▸ **WORK REQUIRED**:
Go through the entries one line at a time, and gather every line that has the word "during".

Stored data
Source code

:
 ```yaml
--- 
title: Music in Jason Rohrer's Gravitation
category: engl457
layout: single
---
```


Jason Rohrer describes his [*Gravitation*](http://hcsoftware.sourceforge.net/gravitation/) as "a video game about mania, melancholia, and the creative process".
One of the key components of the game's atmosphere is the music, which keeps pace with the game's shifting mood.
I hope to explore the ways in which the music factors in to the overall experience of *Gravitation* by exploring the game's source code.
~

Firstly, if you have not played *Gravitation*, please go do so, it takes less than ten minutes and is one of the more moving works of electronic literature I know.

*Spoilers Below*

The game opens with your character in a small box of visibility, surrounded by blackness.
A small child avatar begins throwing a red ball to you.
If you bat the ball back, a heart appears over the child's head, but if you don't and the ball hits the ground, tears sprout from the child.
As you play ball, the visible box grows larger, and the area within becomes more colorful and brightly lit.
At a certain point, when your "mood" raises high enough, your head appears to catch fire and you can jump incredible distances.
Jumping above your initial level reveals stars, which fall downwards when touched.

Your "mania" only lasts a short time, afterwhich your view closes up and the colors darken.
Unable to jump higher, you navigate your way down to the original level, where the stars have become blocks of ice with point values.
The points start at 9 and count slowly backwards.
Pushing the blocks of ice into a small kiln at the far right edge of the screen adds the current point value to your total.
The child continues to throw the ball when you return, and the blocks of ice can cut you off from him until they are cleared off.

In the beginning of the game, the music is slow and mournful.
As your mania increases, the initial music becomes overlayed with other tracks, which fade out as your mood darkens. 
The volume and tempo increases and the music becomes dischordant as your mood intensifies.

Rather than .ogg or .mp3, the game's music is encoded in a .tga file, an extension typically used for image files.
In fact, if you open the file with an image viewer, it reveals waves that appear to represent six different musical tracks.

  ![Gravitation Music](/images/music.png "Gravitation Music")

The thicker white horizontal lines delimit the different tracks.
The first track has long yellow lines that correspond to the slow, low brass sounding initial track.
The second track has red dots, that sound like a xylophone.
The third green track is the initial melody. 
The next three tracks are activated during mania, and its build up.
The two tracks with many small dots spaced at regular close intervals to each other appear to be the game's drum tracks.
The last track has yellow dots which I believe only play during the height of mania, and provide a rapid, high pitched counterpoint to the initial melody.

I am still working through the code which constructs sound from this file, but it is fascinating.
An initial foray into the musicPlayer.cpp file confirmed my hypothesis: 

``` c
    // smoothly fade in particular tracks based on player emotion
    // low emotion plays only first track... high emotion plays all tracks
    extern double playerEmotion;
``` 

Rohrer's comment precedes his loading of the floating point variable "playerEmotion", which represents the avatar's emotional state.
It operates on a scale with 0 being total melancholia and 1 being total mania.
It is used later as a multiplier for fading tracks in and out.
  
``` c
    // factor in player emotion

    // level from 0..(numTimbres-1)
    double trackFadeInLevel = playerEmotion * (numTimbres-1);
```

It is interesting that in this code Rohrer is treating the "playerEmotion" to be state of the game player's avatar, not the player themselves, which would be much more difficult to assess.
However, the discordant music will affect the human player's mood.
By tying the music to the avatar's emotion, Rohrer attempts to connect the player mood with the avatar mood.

▸ **ANSWER TO THE PROBLEM**:
The next three tracks are activated during mania, and its build up.
The last track has yellow dots which I believe only play during the height of mania, and provide a rapid, high pitched counterpoint to the initial melody.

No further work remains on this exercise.